All photos by Eric Schlaepfer & Windell H. Oskay
Blue

Eric Schlaepfer was trying to fix a broken piece of test equipment when he came across the cause of the problem—a troubled tantalum capacitor. The component had somehow shorted out, and he wanted to know why. So he polished it down for a look inside. He never found the source of the short, but he and his collaborator, Windell H. Oskay, discovered something even better: a breathtaking hidden world inside electronics. What followed were hours and hours of polishing, cleaning, and photography that resulted in Open Circuits: The Inner Beauty of Electronic Components (No Starch Press, 2022), an excerpt of which follows. As the authors write, everything about these components is deliberately designed to meet specific technical needs, but that design leads to “accidental beauty: the emergent aesthetics of things you were never expected to see.”

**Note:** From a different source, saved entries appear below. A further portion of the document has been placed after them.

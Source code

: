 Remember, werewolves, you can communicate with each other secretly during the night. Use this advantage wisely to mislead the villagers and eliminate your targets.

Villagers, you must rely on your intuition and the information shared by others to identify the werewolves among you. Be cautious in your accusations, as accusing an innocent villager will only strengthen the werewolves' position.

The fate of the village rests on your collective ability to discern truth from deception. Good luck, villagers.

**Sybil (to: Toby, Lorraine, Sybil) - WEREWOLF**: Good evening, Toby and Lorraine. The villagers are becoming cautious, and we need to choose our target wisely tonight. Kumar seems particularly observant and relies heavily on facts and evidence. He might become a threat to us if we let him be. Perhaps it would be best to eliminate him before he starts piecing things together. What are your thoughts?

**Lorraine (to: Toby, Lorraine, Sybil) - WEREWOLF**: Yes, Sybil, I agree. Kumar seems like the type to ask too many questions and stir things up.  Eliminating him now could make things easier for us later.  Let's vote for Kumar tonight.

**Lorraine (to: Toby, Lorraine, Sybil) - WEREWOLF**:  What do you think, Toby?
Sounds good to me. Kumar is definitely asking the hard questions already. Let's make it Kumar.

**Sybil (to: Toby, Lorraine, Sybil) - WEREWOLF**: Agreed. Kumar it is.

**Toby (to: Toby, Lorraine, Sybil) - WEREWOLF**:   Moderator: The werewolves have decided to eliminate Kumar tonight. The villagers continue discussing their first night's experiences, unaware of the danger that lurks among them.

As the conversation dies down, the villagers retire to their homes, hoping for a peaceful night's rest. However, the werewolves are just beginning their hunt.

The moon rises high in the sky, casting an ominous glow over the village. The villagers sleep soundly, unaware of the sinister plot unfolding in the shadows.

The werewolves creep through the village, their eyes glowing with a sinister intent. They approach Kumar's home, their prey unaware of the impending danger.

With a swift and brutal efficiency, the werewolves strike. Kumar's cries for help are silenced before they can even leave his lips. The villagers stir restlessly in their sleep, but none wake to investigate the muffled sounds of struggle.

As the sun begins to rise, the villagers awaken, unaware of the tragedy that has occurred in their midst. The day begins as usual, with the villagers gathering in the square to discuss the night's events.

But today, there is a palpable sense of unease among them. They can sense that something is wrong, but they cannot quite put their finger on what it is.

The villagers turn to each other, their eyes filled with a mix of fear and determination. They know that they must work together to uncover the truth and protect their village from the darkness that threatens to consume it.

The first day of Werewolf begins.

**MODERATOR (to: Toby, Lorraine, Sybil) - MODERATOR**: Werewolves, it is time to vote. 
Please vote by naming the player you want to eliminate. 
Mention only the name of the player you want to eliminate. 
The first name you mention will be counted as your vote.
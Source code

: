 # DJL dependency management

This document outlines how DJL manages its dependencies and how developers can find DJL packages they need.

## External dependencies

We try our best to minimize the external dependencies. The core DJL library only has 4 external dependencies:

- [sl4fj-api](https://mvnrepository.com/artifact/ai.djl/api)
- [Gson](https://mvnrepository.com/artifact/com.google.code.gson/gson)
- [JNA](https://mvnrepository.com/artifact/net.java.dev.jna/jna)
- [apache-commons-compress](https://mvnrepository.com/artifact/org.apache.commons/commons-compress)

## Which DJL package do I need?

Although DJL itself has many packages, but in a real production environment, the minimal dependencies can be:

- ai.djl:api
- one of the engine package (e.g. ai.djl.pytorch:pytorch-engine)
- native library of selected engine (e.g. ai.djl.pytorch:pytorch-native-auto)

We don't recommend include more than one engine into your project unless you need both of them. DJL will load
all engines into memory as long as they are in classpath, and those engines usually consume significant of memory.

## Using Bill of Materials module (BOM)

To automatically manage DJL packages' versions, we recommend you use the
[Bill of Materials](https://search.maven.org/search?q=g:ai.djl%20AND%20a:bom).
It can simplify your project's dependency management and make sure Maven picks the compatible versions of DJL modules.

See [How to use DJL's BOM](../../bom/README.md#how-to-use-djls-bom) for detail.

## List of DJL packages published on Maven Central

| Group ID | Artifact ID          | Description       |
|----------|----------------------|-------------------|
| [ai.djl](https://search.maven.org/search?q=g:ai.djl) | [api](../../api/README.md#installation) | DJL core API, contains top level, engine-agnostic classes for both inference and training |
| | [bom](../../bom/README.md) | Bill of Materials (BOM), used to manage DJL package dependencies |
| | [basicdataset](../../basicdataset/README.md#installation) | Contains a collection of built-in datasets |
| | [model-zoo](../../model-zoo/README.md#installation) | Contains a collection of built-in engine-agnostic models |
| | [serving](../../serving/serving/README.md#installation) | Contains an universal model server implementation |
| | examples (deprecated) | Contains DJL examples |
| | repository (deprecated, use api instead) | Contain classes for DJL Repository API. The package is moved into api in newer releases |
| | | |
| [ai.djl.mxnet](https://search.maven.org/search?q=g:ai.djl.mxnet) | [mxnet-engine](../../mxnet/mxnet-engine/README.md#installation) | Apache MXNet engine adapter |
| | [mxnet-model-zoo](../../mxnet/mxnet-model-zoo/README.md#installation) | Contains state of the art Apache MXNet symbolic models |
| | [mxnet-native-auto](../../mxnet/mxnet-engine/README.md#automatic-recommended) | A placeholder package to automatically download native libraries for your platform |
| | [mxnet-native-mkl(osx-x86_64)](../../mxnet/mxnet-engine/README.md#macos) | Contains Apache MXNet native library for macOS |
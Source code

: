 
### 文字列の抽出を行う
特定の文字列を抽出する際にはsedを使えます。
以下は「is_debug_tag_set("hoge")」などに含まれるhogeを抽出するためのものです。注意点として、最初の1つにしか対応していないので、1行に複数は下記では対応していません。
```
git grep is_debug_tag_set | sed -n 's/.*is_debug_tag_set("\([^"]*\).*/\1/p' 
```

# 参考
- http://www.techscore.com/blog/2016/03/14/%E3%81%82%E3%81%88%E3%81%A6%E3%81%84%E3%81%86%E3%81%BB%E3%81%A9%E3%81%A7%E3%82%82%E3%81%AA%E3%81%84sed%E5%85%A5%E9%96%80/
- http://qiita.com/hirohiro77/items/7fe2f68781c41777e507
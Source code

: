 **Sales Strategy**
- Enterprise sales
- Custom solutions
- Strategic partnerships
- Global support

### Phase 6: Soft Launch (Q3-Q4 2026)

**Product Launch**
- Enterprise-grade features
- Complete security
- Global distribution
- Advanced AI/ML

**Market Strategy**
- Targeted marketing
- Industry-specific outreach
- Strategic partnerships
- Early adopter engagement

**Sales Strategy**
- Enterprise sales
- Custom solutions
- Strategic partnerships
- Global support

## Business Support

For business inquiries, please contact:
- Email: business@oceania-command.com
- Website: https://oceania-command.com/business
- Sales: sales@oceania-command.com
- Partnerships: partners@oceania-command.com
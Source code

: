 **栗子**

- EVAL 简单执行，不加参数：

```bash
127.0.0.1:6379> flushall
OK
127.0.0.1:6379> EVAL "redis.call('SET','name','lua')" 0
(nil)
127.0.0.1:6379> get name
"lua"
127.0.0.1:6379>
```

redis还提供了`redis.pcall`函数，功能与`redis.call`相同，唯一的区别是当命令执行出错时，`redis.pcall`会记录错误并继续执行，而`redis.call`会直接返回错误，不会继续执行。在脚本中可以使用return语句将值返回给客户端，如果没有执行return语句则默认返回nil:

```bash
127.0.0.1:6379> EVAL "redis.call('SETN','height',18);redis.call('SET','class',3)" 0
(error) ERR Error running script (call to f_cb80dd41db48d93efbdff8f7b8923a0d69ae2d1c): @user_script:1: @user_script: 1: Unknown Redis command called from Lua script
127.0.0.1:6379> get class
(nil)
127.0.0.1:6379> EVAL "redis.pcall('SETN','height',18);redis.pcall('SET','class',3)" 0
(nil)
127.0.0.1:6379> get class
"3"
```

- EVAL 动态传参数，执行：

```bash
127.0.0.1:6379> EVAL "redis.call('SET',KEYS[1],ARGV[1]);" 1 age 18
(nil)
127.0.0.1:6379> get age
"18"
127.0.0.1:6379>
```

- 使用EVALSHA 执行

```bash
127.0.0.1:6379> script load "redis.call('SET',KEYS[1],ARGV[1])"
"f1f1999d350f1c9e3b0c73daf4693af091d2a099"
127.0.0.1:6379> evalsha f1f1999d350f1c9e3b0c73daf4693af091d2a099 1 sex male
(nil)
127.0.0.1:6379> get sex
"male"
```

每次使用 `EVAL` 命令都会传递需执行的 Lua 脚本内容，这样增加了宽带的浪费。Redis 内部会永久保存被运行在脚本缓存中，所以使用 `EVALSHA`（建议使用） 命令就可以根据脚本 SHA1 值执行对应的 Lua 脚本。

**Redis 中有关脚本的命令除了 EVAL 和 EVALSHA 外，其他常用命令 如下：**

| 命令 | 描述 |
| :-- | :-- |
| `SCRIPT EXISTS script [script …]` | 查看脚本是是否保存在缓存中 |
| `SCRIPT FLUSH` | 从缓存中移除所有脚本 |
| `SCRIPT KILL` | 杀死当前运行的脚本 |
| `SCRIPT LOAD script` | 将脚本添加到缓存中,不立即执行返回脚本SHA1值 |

From a book that spans the wide world of electronics, what we at IEEE Spectrum found surprisingly compelling were the insides of things we don’t spend much time thinking about, passive components. Transistors, LEDs, and other semiconductors may be where the action is, but the simple physics of resistors, capacitors, and inductors have their own sort of splendor.

High-Stability Film Resistor

A photo of a high-stability film resistor with the letters "MIS" in yellow.

All photos by Eric Schlaepfer & Windell H. Oskay

This high-stability film resistor, about 4 millimeters in diameter, is made in much the same way as its inexpensive carbon-film cousin, but with exacting precision. A ceramic rod is coated with a fine layer of resistive film (thin metal, metal oxide, or carbon) and then a perfectly uniform helical groove is machined into the film.

Instead of coating the resistor with an epoxy, it’s hermetically sealed in a lustrous little glass envelope. This makes the resistor more robust, ideal for specialized cases such as precision reference instrumentation, where long-term stability of the resistor is critical. The glass envelope provides better isolation against moisture and other environmental changes than standard coatings like epoxy.

15-Turn Trimmer Potentiometer

A photo of a blue chip
A photo of a blue chip on a circuit board.

It takes 15 rotations of an adjustment screw to move a 15-turn trimmer potentiometer from one end of its resistive range to the other. Circuits that need to be adjusted with fine resolution control use this type of trimmer pot instead of the single-turn variety.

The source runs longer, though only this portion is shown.